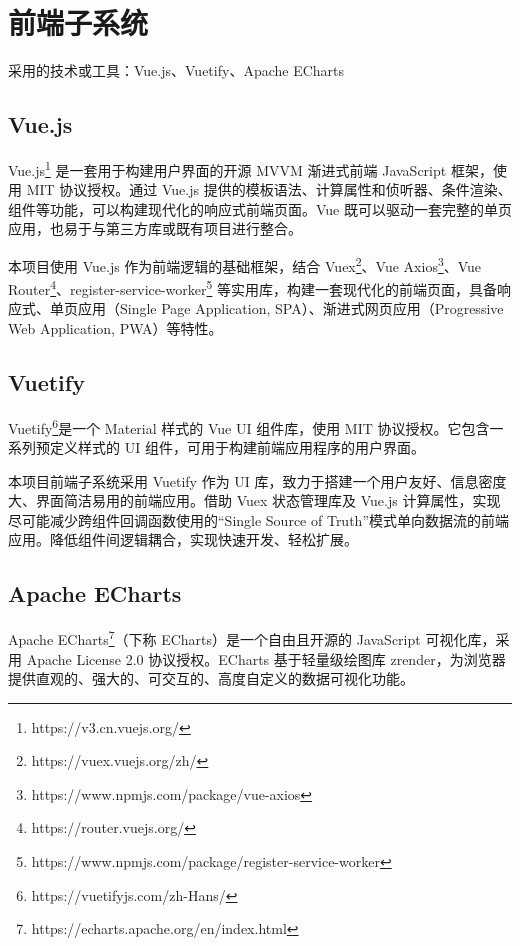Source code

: \documentclass[a4paper,AutoFakeBold,oneside,12pt]{book}
\begin{document}
\section{前端子系统}

采用的技术或工具：Vue.js、Vuetify、Apache ECharts

\subsection{Vue.js}

Vue.js\footnote{https://v3.cn.vuejs.org/} 是一套用于构建用户界面的开源 MVVM 渐进式前端 JavaScript 框架，使用 MIT 协议授权。通过 Vue.js 提供的模板语法、计算属性和侦听器、条件渲染、组件等功能，可以构建现代化的响应式前端页面。Vue 既可以驱动一套完整的单页应用，也易于与第三方库或既有项目进行整合。

本项目使用 Vue.js 作为前端逻辑的基础框架，结合 Vuex\footnote{https://vuex.vuejs.org/zh/}、Vue Axios\footnote{https://www.npmjs.com/package/vue-axios}、Vue Router\footnote{https://router.vuejs.org/}、register-service-worker\footnote{https://www.npmjs.com/package/register-service-worker} 等实用库，构建一套现代化的前端页面，具备响应式、单页应用（Single Page Application, SPA）、渐进式网页应用（Progressive Web Application, PWA）等特性。

\subsection{Vuetify}

Vuetify\footnote{https://vuetifyjs.com/zh-Hans/}是一个 Material 样式的 Vue UI 组件库，使用 MIT 协议授权。它包含一系列预定义样式的 UI 组件，可用于构建前端应用程序的用户界面。

本项目前端子系统采用 Vuetify 作为 UI 库，致力于搭建一个用户友好、信息密度大、界面简洁易用的前端应用。借助 Vuex 状态管理库及 Vue.js 计算属性，实现尽可能减少跨组件回调函数使用的“Single Source of Truth”模式单向数据流的前端应用。降低组件间逻辑耦合，实现快速开发、轻松扩展。

\subsection{Apache ECharts}

Apache ECharts\footnote{https://echarts.apache.org/en/index.html}（下称 ECharts）是一个自由且开源的 JavaScript 可视化库，采用 Apache License 2.0 协议授权。ECharts 基于轻量级绘图库 zrender，为浏览器提供直观的、强大的、可交互的、高度自定义的数据可视化功能。
\end{document}
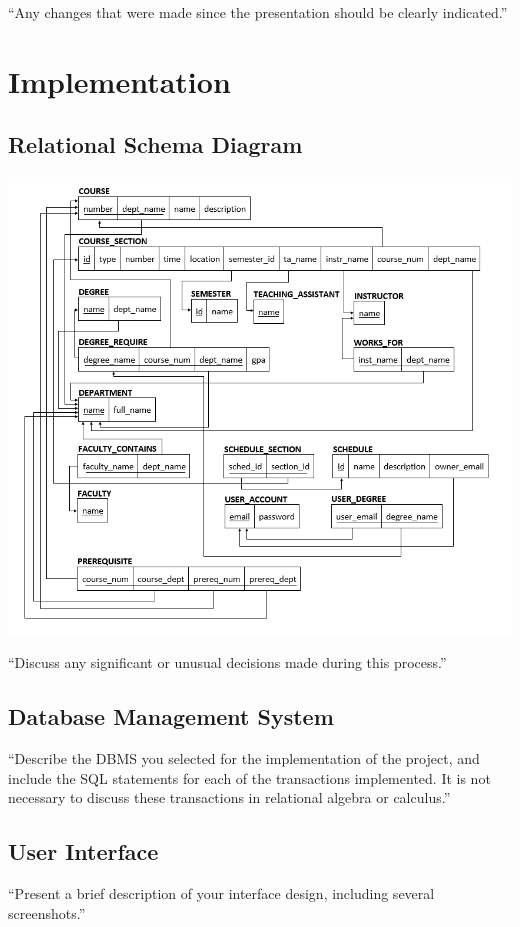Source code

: \documentclass[twoside=false,a4paper,11pt]{article}
\theoremstyle{mytheor}
\begin{document}
``Any changes that were made since the presentation should be clearly indicated.''

\section*{Implementation}

\subsection*{Relational Schema Diagram}

\includegraphics[width=\textwidth]{RelationalSchemaDiagram.png}

``Discuss any significant or unusual decisions made during this process.''

\subsection*{Database Management System}

``Describe the DBMS you selected for the implementation	of the project, and include the SQL statements for each of the transactions implemented. It is not necessary to discuss these transactions in relational algebra or calculus.''

\subsection*{User Interface}

``Present a brief description of your interface design, including several screenshots.''
\end{document}
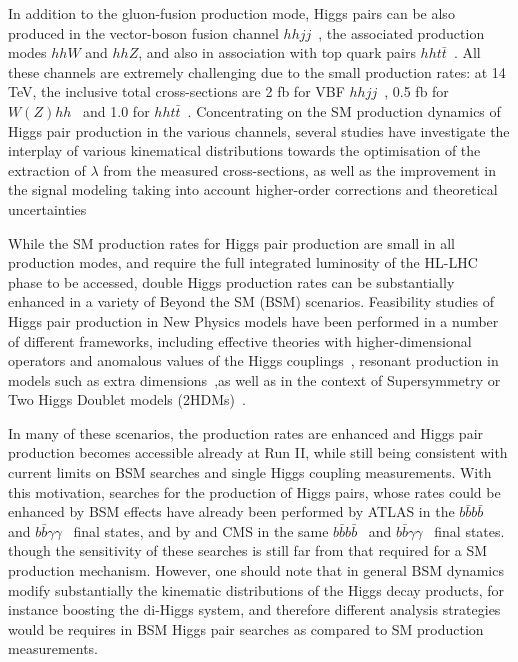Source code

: In addition to the gluon-fusion production mode, Higgs pairs
can be also produced in the vector-boson fusion
channel $hhjj$~\cite{Contino:2010mh,Dolan:2013rja,Dolan:2015zja},
the associated production modes $hhW$ and $hhZ$, and also in association
with top quark pairs $hht\bar{t}$~\cite{Englert:2014uqa}.
%
All these channels are extremely challenging due to the small production
rates: at 14 TeV, the inclusive total cross-sections are
2 fb for VBF $hhjj$~\cite{Liu-Sheng:2014gxa},
0.5 fb for $W(Z)hh$~\cite{baglio}
and 1.0 for $hht\bar{t}$~\cite{Englert:2014uqa}.
%
Concentrating on the SM production dynamics of Higgs pair
production in the various channels, several studies
have investigate the interplay of various kinematical
distributions towards the optimisation of the
extraction of $\lambda$ from the measured
cross-sections, as well as the improvement
in the signal modeling taking into account
higher-order corrections and theoretical
uncertainties~\cite{Slawinska:2014vpa,Chen:2014xra,Goertz:2013kp,Frederix:2014hta,Dawson:2015oha,Maltoni:2014eza}
%


While the SM production rates for Higgs
pair production are small in all production modes,
and require the full integrated luminosity of the HL-LHC phase
to be accessed, double Higgs production rates can be substantially
enhanced in a variety of Beyond the SM (BSM) scenarios.
%
Feasibility studies of Higgs pair production in New Physics
models have been performed in a number of different frameworks,
including effective theories with higher-dimensional
operators and anomalous values of the
Higgs couplings~\cite{Nishiwaki:2013cma,Dall'Osso:2015aia,Azatov:2015oxa,Liu:2014rba,Goertz:2014qta,He:2015spf,Grober:2015cwa}, resonant production
in models such as extra dimensions~\cite{Gouzevitch:2013qca,Cooper:2013kia,No:2013wsa},as well as
in the context of Supersymmetry or Two Higgs Doublet models (2HDMs)~\cite{Belyaev:1999kk,Han:2013sga,Hespel:2014sla,Wu:2015nba,Cao:2014kya,Ellwanger:2013ova}.

%
In many of these scenarios, the production rates are enhanced
and Higgs pair production becomes accessible already at
Run II, while still being consistent with current limits on BSM searches
and single Higgs coupling measurements.
%
With this motivation, searches for the production of Higgs pairs, whose rates
could be enhanced by BSM effects have already been performed
by ATLAS in the $b\bar{b}b\bar{b}$~\cite{Aad:2015uka}
and $b\bar{b}\gamma\gamma$~\cite{Aad:2014yja} final states,
and by
and CMS in the same $b\bar{b}b\bar{b}$~\cite{Khachatryan:2015yea}
and $b\bar{b}\gamma\gamma$~\cite{Chatrchyan:2011wt} final
states.
%
though the sensitivity of these searches is still far from
that required for a SM production mechanism.
%
However, one should note that in general BSM dynamics modify substantially
the kinematic distributions of the Higgs decay products, for
instance boosting the di-Higgs system, and therefore
different analysis strategies would be requires in BSM
Higgs pair searches as compared to SM production measurements.

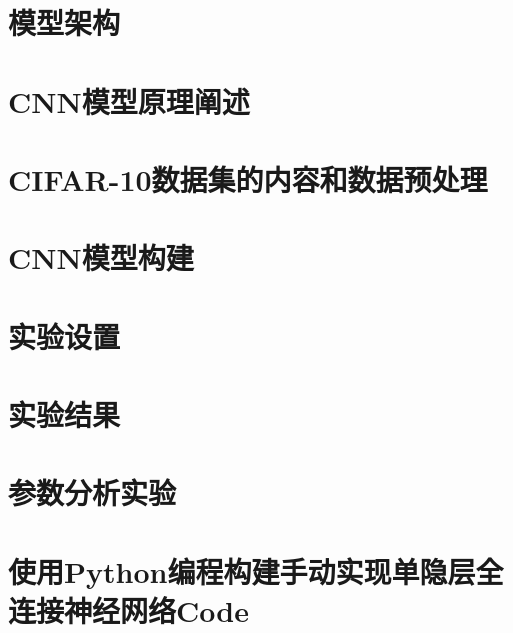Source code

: \documentclass[12pt]{article}
\begin{document}
\section{模型架构}





\section{CNN模型原理阐述}
\section{CIFAR-10数据集的内容和数据预处理}

\section{CNN模型构建}

\section{实验设置}


\section{实验结果}


\section{参数分析实验}



\newpage
\appendix
\section{使用Python编程构建手动实现单隐层全连接神经网络Code}
\end{document}
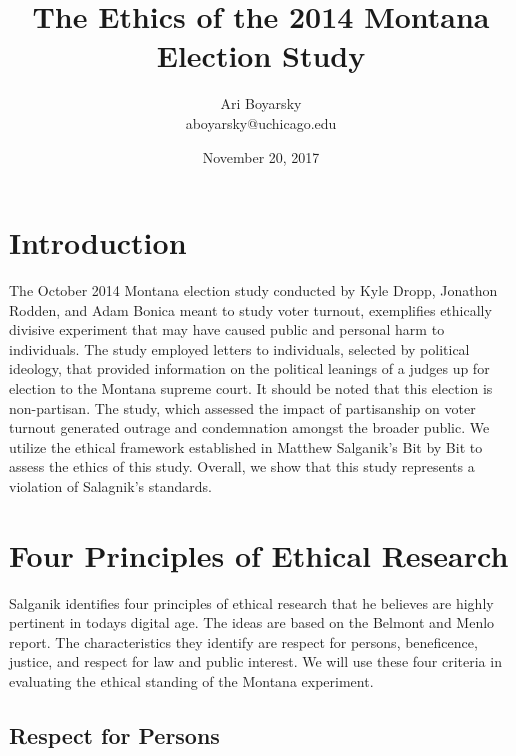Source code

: \documentclass[12pt]{article}
\begin{document}

\title{The Ethics of the 2014 Montana Election Study}
\author{Ari Boyarsky \\ aboyarsky@uchicago.edu}
\date{November 20, 2017}



\maketitle


\section{Introduction}

The October 2014 Montana election study conducted by Kyle Dropp, Jonathon Rodden, and Adam Bonica meant to study voter turnout, exemplifies ethically divisive experiment that may have caused public and personal harm to individuals. The study employed letters to individuals, selected by political ideology, that provided information on the political leanings of a judges up for election to the Montana supreme court. It should be noted that this election is non-partisan. The study, which assessed the impact of partisanship on voter turnout generated outrage and condemnation amongst the broader public. We utilize the ethical framework established in Matthew Salganik’s Bit by Bit to assess the ethics of this study. Overall, we show that this study represents a violation of Salagnik’s standards.  

\section{Four Principles of Ethical Research}

Salganik identifies four principles of ethical research that he believes are highly pertinent in todays digital age. The ideas are based on the Belmont and Menlo report. The characteristics they identify are respect for persons, beneficence, justice, and respect for law and public interest. We will use these four criteria in evaluating the ethical standing of the Montana experiment. 

\subsection{Respect for Persons}
\end{document}
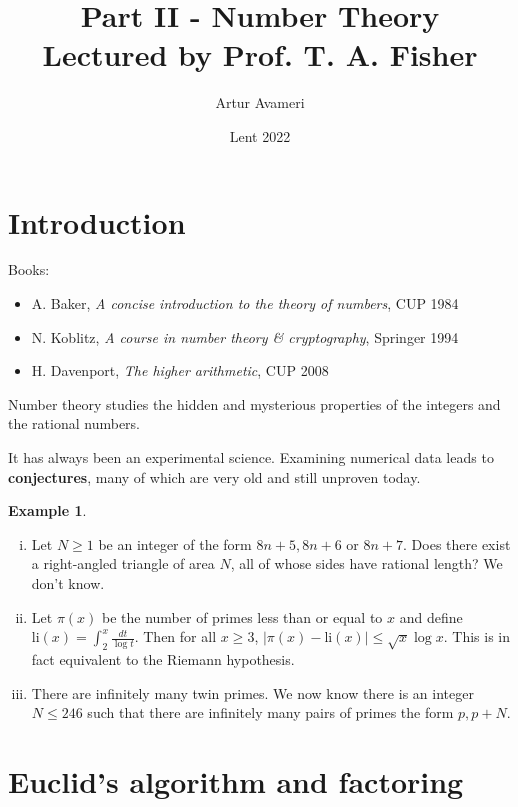 \documentclass{article}
\title{Part II - Number Theory
    \\ \large
    Lectured by Prof. T. A. Fisher
}
\author{Artur Avameri}
\date{Lent 2022}
\theoremstyle{definition}
\newtheorem{example}[theorem]{Example}
\theoremstyle{remark}
\begin{document}
\maketitle
\tableofcontents
\newpage

\section{Introduction}


Books: 
\begin{itemize}
    \item A. Baker, \textit{A concise introduction to the theory of numbers}, CUP 1984
    \item N. Koblitz, \textit{A course in number theory \& cryptography}, Springer 1994
    \item H. Davenport, \textit{The higher arithmetic}, CUP 2008
\end{itemize}

Number theory studies the hidden and mysterious properties of the integers and the rational numbers.

It has always been an experimental science. Examining numerical data leads to \textbf{conjectures}, many of which are very old and still unproven today.

\begin{example}
    \begin{enumerate}[(i)]
        \item Let $N\ge 1$ be an integer of the form $8n+5, 8n+6$ or $8n+7$. Does there exist a right-angled triangle of area $N$, all of whose sides have rational length? We don't know.
        \item Let $\pi(x)$ be the number of primes less than or equal to $x$ and define $\text{li}(x) = \int_{2}^{x} \frac{dt}{\log t}$. Then for all $x \ge 3$, $|\pi(x) - \text{li}(x)| \le \sqrt{x}\log x$. This is in fact equivalent to the Riemann hypothesis.
        \item There are infinitely many twin primes. We now know there is an integer $N\le 246$ such that there are infinitely many pairs of primes the form $p, p+N$.
    \end{enumerate}
\end{example}

\newpage

\section{Euclid's algorithm and factoring}
\end{document}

ASSIGNMENT: Exactly the lines from the top of the listing through the line with "是一套用于构建用户界面的开源 MVVM 渐进式前端", and no pictures, should be printed.

TASK RESULT:
Source code

: \documentclass[a4paper,AutoFakeBold,oneside,12pt]{book}
\begin{document}
\section{前端子系统}

采用的技术或工具：Vue.js、Vuetify、Apache ECharts

\subsection{Vue.js}

Vue.js\footnote{https://v3.cn.vuejs.org/} 是一套用于构建用户界面的开源 MVVM 渐进式前端 JavaScript 框架，使用 MIT 协议授权。通过 Vue.js 提供的模板语法、计算属性和侦听器、条件渲染、组件等功能，可以构建现代化的响应式前端页面。Vue 既可以驱动一套完整的单页应用，也易于与第三方库或既有项目进行整合。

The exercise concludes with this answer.